• **EXTRACTED DATA**:
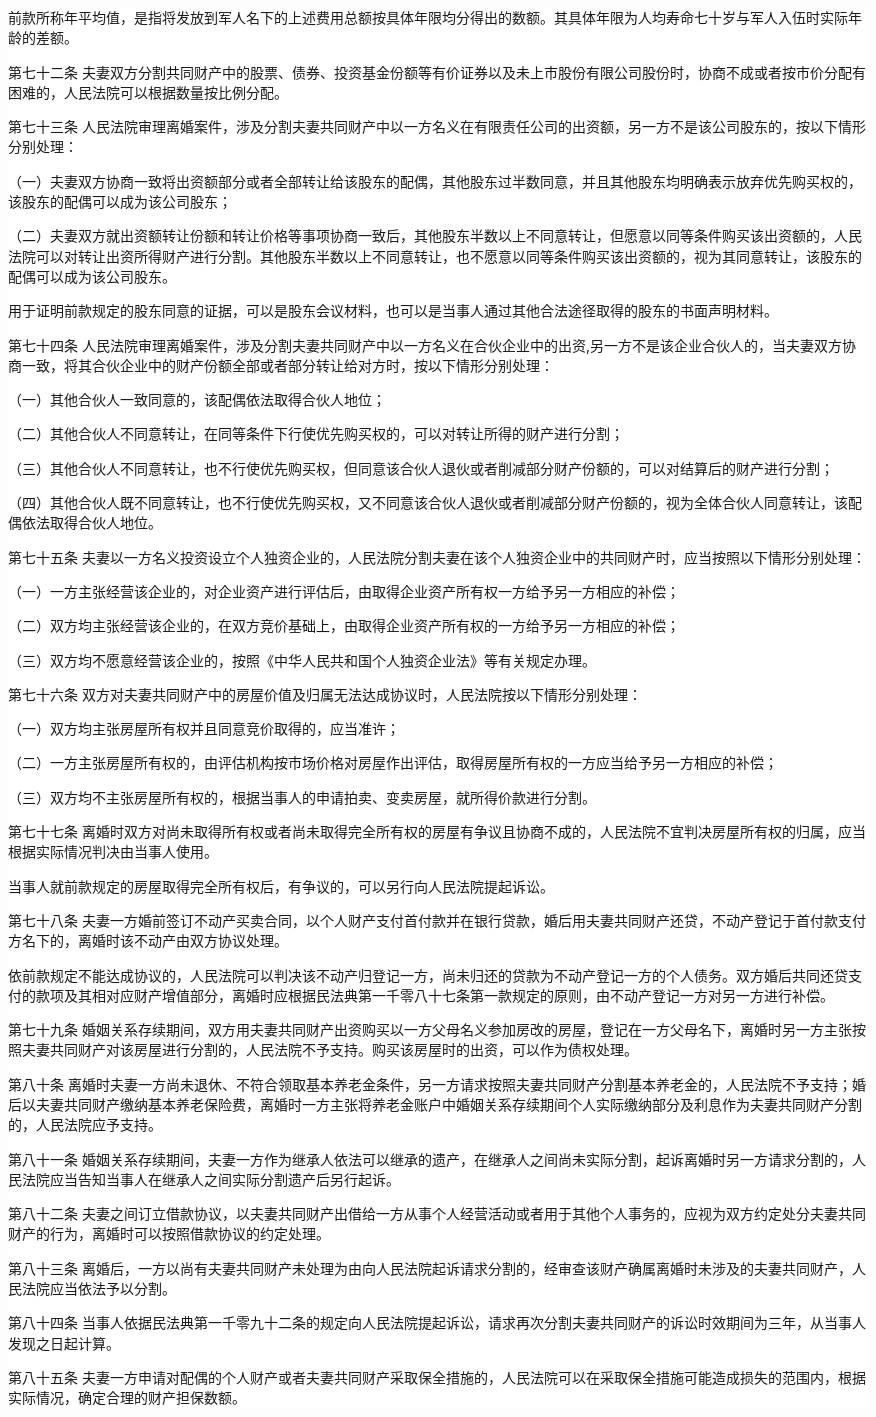 前款所称年平均值，是指将发放到军人名下的上述费用总额按具体年限均分得出的数额。其具体年限为人均寿命七十岁与军人入伍时实际年龄的差额。

第七十二条 夫妻双方分割共同财产中的股票、债券、投资基金份额等有价证券以及未上市股份有限公司股份时，协商不成或者按市价分配有困难的，人民法院可以根据数量按比例分配。

第七十三条 人民法院审理离婚案件，涉及分割夫妻共同财产中以一方名义在有限责任公司的出资额，另一方不是该公司股东的，按以下情形分别处理：

（一）夫妻双方协商一致将出资额部分或者全部转让给该股东的配偶，其他股东过半数同意，并且其他股东均明确表示放弃优先购买权的，该股东的配偶可以成为该公司股东；

（二）夫妻双方就出资额转让份额和转让价格等事项协商一致后，其他股东半数以上不同意转让，但愿意以同等条件购买该出资额的，人民法院可以对转让出资所得财产进行分割。其他股东半数以上不同意转让，也不愿意以同等条件购买该出资额的，视为其同意转让，该股东的配偶可以成为该公司股东。

用于证明前款规定的股东同意的证据，可以是股东会议材料，也可以是当事人通过其他合法途径取得的股东的书面声明材料。

第七十四条 人民法院审理离婚案件，涉及分割夫妻共同财产中以一方名义在合伙企业中的出资,另一方不是该企业合伙人的，当夫妻双方协商一致，将其合伙企业中的财产份额全部或者部分转让给对方时，按以下情形分别处理：

（一）其他合伙人一致同意的，该配偶依法取得合伙人地位；

（二）其他合伙人不同意转让，在同等条件下行使优先购买权的，可以对转让所得的财产进行分割；

（三）其他合伙人不同意转让，也不行使优先购买权，但同意该合伙人退伙或者削减部分财产份额的，可以对结算后的财产进行分割；

（四）其他合伙人既不同意转让，也不行使优先购买权，又不同意该合伙人退伙或者削减部分财产份额的，视为全体合伙人同意转让，该配偶依法取得合伙人地位。

第七十五条 夫妻以一方名义投资设立个人独资企业的，人民法院分割夫妻在该个人独资企业中的共同财产时，应当按照以下情形分别处理：

（一）一方主张经营该企业的，对企业资产进行评估后，由取得企业资产所有权一方给予另一方相应的补偿；

（二）双方均主张经营该企业的，在双方竞价基础上，由取得企业资产所有权的一方给予另一方相应的补偿；

（三）双方均不愿意经营该企业的，按照《中华人民共和国个人独资企业法》等有关规定办理。

第七十六条 双方对夫妻共同财产中的房屋价值及归属无法达成协议时，人民法院按以下情形分别处理：

（一）双方均主张房屋所有权并且同意竞价取得的，应当准许；

（二）一方主张房屋所有权的，由评估机构按市场价格对房屋作出评估，取得房屋所有权的一方应当给予另一方相应的补偿；

（三）双方均不主张房屋所有权的，根据当事人的申请拍卖、变卖房屋，就所得价款进行分割。

第七十七条 离婚时双方对尚未取得所有权或者尚未取得完全所有权的房屋有争议且协商不成的，人民法院不宜判决房屋所有权的归属，应当根据实际情况判决由当事人使用。

当事人就前款规定的房屋取得完全所有权后，有争议的，可以另行向人民法院提起诉讼。

第七十八条 夫妻一方婚前签订不动产买卖合同，以个人财产支付首付款并在银行贷款，婚后用夫妻共同财产还贷，不动产登记于首付款支付方名下的，离婚时该不动产由双方协议处理。

依前款规定不能达成协议的，人民法院可以判决该不动产归登记一方，尚未归还的贷款为不动产登记一方的个人债务。双方婚后共同还贷支付的款项及其相对应财产增值部分，离婚时应根据民法典第一千零八十七条第一款规定的原则，由不动产登记一方对另一方进行补偿。

第七十九条 婚姻关系存续期间，双方用夫妻共同财产出资购买以一方父母名义参加房改的房屋，登记在一方父母名下，离婚时另一方主张按照夫妻共同财产对该房屋进行分割的，人民法院不予支持。购买该房屋时的出资，可以作为债权处理。

第八十条 离婚时夫妻一方尚未退休、不符合领取基本养老金条件，另一方请求按照夫妻共同财产分割基本养老金的，人民法院不予支持；婚后以夫妻共同财产缴纳基本养老保险费，离婚时一方主张将养老金账户中婚姻关系存续期间个人实际缴纳部分及利息作为夫妻共同财产分割的，人民法院应予支持。

第八十一条 婚姻关系存续期间，夫妻一方作为继承人依法可以继承的遗产，在继承人之间尚未实际分割，起诉离婚时另一方请求分割的，人民法院应当告知当事人在继承人之间实际分割遗产后另行起诉。

第八十二条 夫妻之间订立借款协议，以夫妻共同财产出借给一方从事个人经营活动或者用于其他个人事务的，应视为双方约定处分夫妻共同财产的行为，离婚时可以按照借款协议的约定处理。

第八十三条 离婚后，一方以尚有夫妻共同财产未处理为由向人民法院起诉请求分割的，经审查该财产确属离婚时未涉及的夫妻共同财产，人民法院应当依法予以分割。

第八十四条 当事人依据民法典第一千零九十二条的规定向人民法院提起诉讼，请求再次分割夫妻共同财产的诉讼时效期间为三年，从当事人发现之日起计算。

第八十五条 夫妻一方申请对配偶的个人财产或者夫妻共同财产采取保全措施的，人民法院可以在采取保全措施可能造成损失的范围内，根据实际情况，确定合理的财产担保数额。
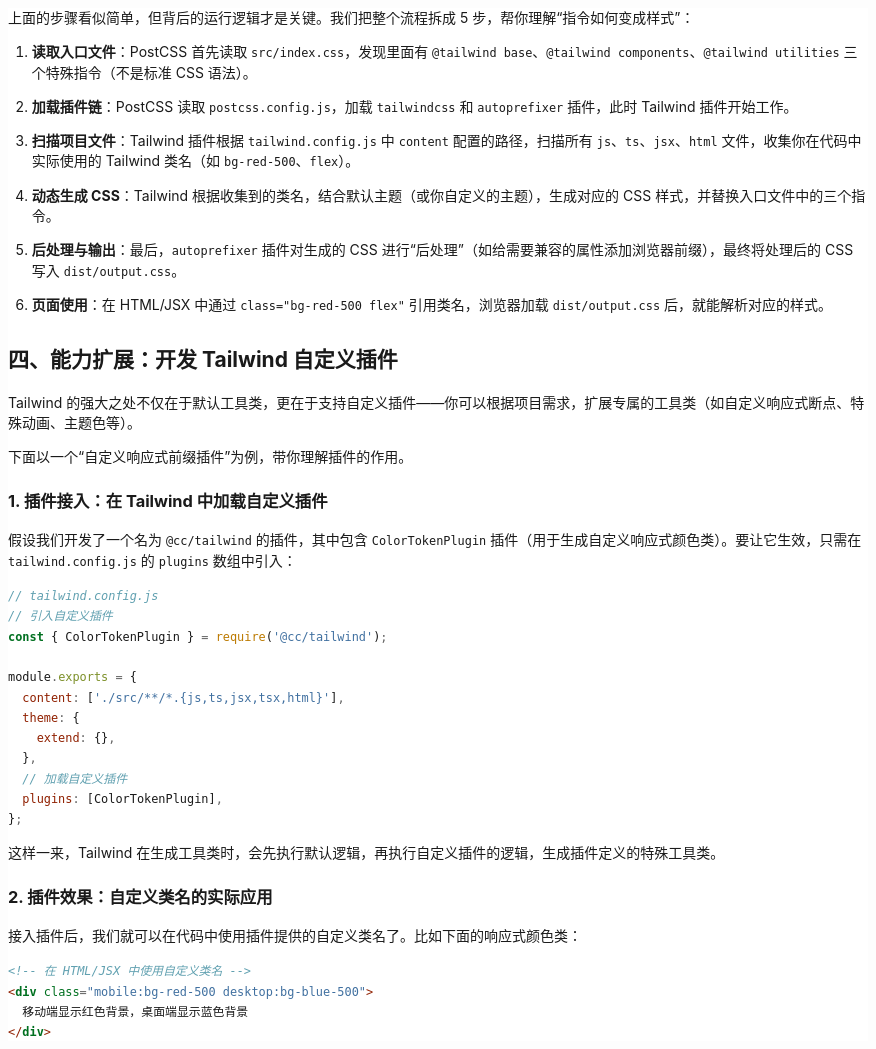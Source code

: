 上面的步骤看似简单，但背后的运行逻辑才是关键。我们把整个流程拆成 5 步，帮你理解“指令如何变成样式”：

1. **读取入口文件**：PostCSS 首先读取 `src/index.css`，发现里面有 `@tailwind base`、`@tailwind components`、`@tailwind utilities` 三个特殊指令（不是标准 CSS 语法）。
   
2. **加载插件链**：PostCSS 读取 `postcss.config.js`，加载 `tailwindcss` 和 `autoprefixer` 插件，此时 Tailwind 插件开始工作。

3. **扫描项目文件**：Tailwind 插件根据 `tailwind.config.js` 中 `content` 配置的路径，扫描所有 `js`、`ts`、`jsx`、`html` 文件，收集你在代码中实际使用的 Tailwind 类名（如 `bg-red-500`、`flex`）。

4. **动态生成 CSS**：Tailwind 根据收集到的类名，结合默认主题（或你自定义的主题），生成对应的 CSS 样式，并替换入口文件中的三个指令。

5. **后处理与输出**：最后，`autoprefixer` 插件对生成的 CSS 进行“后处理”（如给需要兼容的属性添加浏览器前缀），最终将处理后的 CSS 写入 `dist/output.css`。

6. **页面使用**：在 HTML/JSX 中通过 `class="bg-red-500 flex"` 引用类名，浏览器加载 `dist/output.css` 后，就能解析对应的样式。


## 四、能力扩展：开发 Tailwind 自定义插件

Tailwind 的强大之处不仅在于默认工具类，更在于支持自定义插件——你可以根据项目需求，扩展专属的工具类（如自定义响应式断点、特殊动画、主题色等）。

下面以一个“自定义响应式前缀插件”为例，带你理解插件的作用。


### 1. 插件接入：在 Tailwind 中加载自定义插件

假设我们开发了一个名为 `@cc/tailwind` 的插件，其中包含 `ColorTokenPlugin` 插件（用于生成自定义响应式颜色类）。要让它生效，只需在 `tailwind.config.js` 的 `plugins` 数组中引入：

```js
// tailwind.config.js
// 引入自定义插件
const { ColorTokenPlugin } = require('@cc/tailwind');

module.exports = {
  content: ['./src/**/*.{js,ts,jsx,tsx,html}'],
  theme: {
    extend: {},
  },
  // 加载自定义插件
  plugins: [ColorTokenPlugin],
};
```

这样一来，Tailwind 在生成工具类时，会先执行默认逻辑，再执行自定义插件的逻辑，生成插件定义的特殊工具类。


### 2. 插件效果：自定义类名的实际应用

接入插件后，我们就可以在代码中使用插件提供的自定义类名了。比如下面的响应式颜色类：

```html
<!-- 在 HTML/JSX 中使用自定义类名 -->
<div class="mobile:bg-red-500 desktop:bg-blue-500">
  移动端显示红色背景，桌面端显示蓝色背景
</div>
```
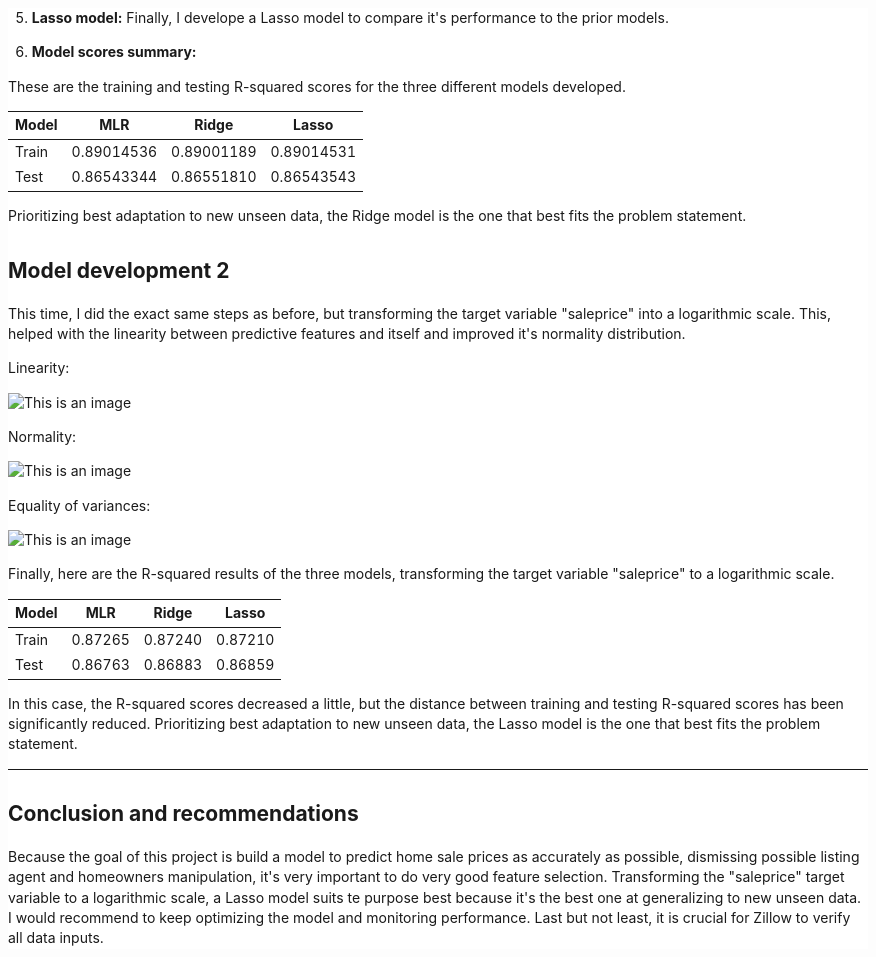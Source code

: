 5. **Lasso model:**
Finally, I develope a Lasso model to compare it's performance to the prior models.

6. **Model scores summary:**

These are the training and testing R-squared scores for the three different models developed.

| Model | MLR        | Ridge      | Lasso      |
|-------|------------|------------|------------|
| Train | 0.89014536 | 0.89001189 | 0.89014531 |
| Test  | 0.86543344 | 0.86551810 | 0.86543543 |


Prioritizing best adaptation to new unseen data, the Ridge model is the one that best fits the problem statement.


## Model development 2

This time, I did the exact same steps as before, but transforming the target variable "saleprice" into a logarithmic scale. This, helped with the linearity between predictive features and itself and improved it's normality distribution.

Linearity:

![This is an image](./images/Linearity-2.png)

Normality:

![This is an image](./images/Normality-2.png)

Equality of variances:

![This is an image](./images/Equality-2.png)


Finally, here are the R-squared results of the three models, transforming the target variable "saleprice" to a logarithmic scale.

| Model | MLR        | Ridge      | Lasso      |
|-------|------------|------------|------------|
| Train | 0.87265    | 0.87240    | 0.87210    |
| Test  | 0.86763    | 0.86883    | 0.86859    |

In this case, the R-squared scores decreased a little, but the distance between training and testing R-squared scores has been significantly reduced. Prioritizing best adaptation to new unseen data, the Lasso model is the one that best fits the problem statement.

---
## Conclusion and recommendations

Because the goal of this project is build a model to predict home sale prices as accurately as possible, dismissing possible listing agent and homeowners manipulation, it's very important to do very good feature selection. 
Transforming the "saleprice" target variable to a logarithmic scale, a Lasso model suits te purpose best because it's the best one at generalizing to new unseen data.
I would recommend to keep optimizing the model and monitoring performance. Last but not least, it is crucial for Zillow to verify all data inputs.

• **WORK TO COMPLETE**: For each line in the records that holds "three", show that line as it stands.

• **REPLY**:
These are the training and testing R-squared scores for the three different models developed.
Finally, here are the R-squared results of the three models, transforming the target variable "saleprice" to a logarithmic scale.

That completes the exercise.